Even before COVID-19 hit our shores, anxiety was probably the chief complaint we heard from our customers. Now people have been thrust into a whole new reality: jobs in jeopardy, isolating from others, learning online, fear of getting ill or dying. It’s enough to make anyone anxious. We thought we’d offer some suggestions to support you in these difficult times.
When it comes to handling anxiety, leading natural health professionals usually first recommend cleaning up your diet. That means reducing/removing processed foods, caffeine and alcohol, while choosing nutrient-dense and anti-inflammatory foods. Next professionals recommend plenty of exercise and adequate sleep.
But we all know what quarantine has been like – lots of comfort foods, minimal exercise, and who can sleep when we’re so worried?
So while we’re working on improving the above, we all could use a little help. Here are some of our favorites for calming our anxious world.
Magnesium – You’ve heard this before. It’s been around forever, and it works. Magnesium calms both muscles and the mind, and it’s a foundational supplement for relieving stress. That said, magnesium also is a laxative, and some people can’t take it or can’t take much without unwanted side effects. If you are prone to loose stool, try starting with low doses of magnesium glycinate or taurate, which are less laxative in effect. You also can try absorbing magnesium topically with a magnesium oil or lotion. Or move on to another supplement.
CBD – Cannabidiol from hemp will not get you high, but it can lower both inflammation and anxiety. Manufacturers recommend starting with a low dose, then slowly increasing until you reach the desired effect. Ruth’s carries three reputable brands to choose from.

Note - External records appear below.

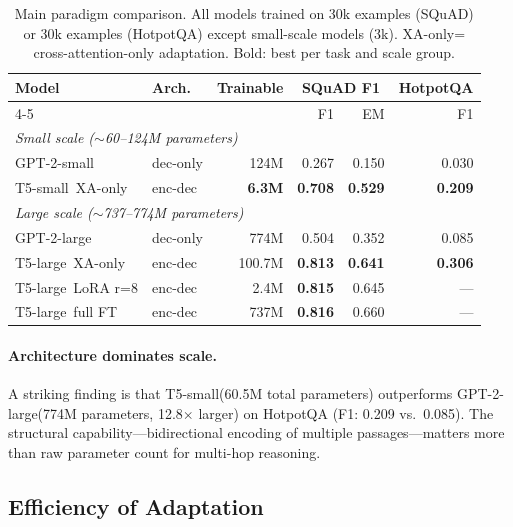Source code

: \documentclass[11pt]{article}
\newcommand{\tssmall}{T5-small\xspace}
\newcommand{\tslarge}{T5-large\xspace}
\newcommand{\gptsmall}{GPT-2-small\xspace}
\newcommand{\gptlarge}{GPT-2-large\xspace}
\newcommand{\xaonly}{XA-only\xspace}
\newcommand{\squad}{SQuAD\xspace}
\newcommand{\hotpotqa}{HotpotQA\xspace}
\begin{document}
\begin{table}[t]
  \centering
  \small
  \caption{Main paradigm comparison. All models trained on 30k examples (SQuAD)
  or 30k examples (HotpotQA) except small-scale models (3k). \xaonly = cross-attention-only adaptation.
  Bold: best per task and scale group.}
  \label{tab:main-results}
  \begin{tabular}{llrrrr}
    \toprule
    \multirow{2}{*}{Model} & \multirow{2}{*}{Arch.} &
    \multirow{2}{*}{Trainable} &
    \multicolumn{2}{c}{\squad F1} & HotpotQA \\
    \cmidrule(lr){4-5}
    & & & F1 & EM & F1 \\
    \midrule
    \multicolumn{6}{l}{\emph{Small scale ($\sim$60--124M parameters)}} \\
    \gptsmall & dec-only & 124M & 0.267 & 0.150 & 0.030 \\
    \tssmall~\xaonly & enc-dec & \textbf{6.3M} & \textbf{0.708} & \textbf{0.529} & \textbf{0.209} \\
    \midrule
    \multicolumn{6}{l}{\emph{Large scale ($\sim$737--774M parameters)}} \\
    \gptlarge & dec-only & 774M & 0.504 & 0.352 & 0.085 \\
    \tslarge~\xaonly & enc-dec & 100.7M & \textbf{0.813} & \textbf{0.641} & \textbf{0.306} \\
    \tslarge~LoRA r=8 & enc-dec & 2.4M & \textbf{0.815} & 0.645 & — \\
    \tslarge~full FT & enc-dec & 737M & \textbf{0.816} & 0.660 & — \\
    \bottomrule
  \end{tabular}
\end{table}

\paragraph{Architecture dominates scale.}
A striking finding is that \tssmall (60.5M total parameters) outperforms
\gptlarge (774M parameters, 12.8$\times$ larger) on \hotpotqa
(F1: 0.209 vs.\ 0.085).
The structural capability---bidirectional encoding of multiple passages---matters
more than raw parameter count for multi-hop reasoning.

\subsection{Efficiency of Adaptation}
\label{sec:efficiency}
\end{document}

Theanine Serine – This is a supplement that contains several anti-anxiety ingredients: magnesium, GABA, Taurine, L-Theanine, and Holy Basil. L-Theanine and Taurine are calming amino acids, while GABA is a major inhibitory neurotransmitter. Many who experience anxiety are low in GABA. Holy Basil is a relaxing herb, shown to inhibit cortisol release. This product is one of our most popular when it comes helping people calm down.

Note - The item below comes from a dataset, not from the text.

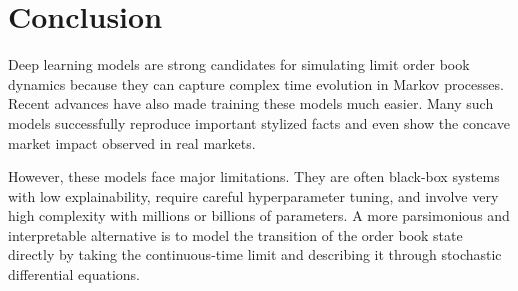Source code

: \section{Conclusion}
Deep learning models are strong candidates for simulating limit order book dynamics because they can capture complex time evolution in Markov processes. Recent advances have also made training these models much easier. Many such models successfully reproduce important stylized facts and even show the concave market impact observed in real markets.

However, these models face major limitations. They are often black-box systems with low explainability, require careful hyperparameter tuning, and involve very high complexity with millions or billions of parameters. A more parsimonious and interpretable alternative is to model the transition of the order book state directly by taking the continuous-time limit and describing it through stochastic differential equations.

Adaptogenic Herbs – These include Ashwagandha, Rhodiola, and Holy Basil. All have been clinically tested and proven to be calming while increasing the body’s ability to withstand stress. They are best taken over a long-term period.
5-HTP – 5 hydroxytryptophan is a serotonin precursor used for carbohydrate cravings, anxiety, and depression. Studies show it to be as effective as Wellbutrin, without the side effects. Common dose is 50 mg, one to three times daily.
Other helpful supplements – B vitamins help support healthy nerve tissue. Lavender in the form of essential oil or oral supplement promotes relaxation. Kava is a powerfully relaxing herb that works well for panic attacks, though most recommend that you do not take it long-term.
If you’re not sleeping – You can try dosing your magnesium at bedtime, or try a melatonin supplement. If you have trouble falling asleep, a fast-acting melatonin is best. If you have trouble staying asleep, try a time-release melatonin. If melatonin fails you, try L-tryptophan to encourage drowsiness.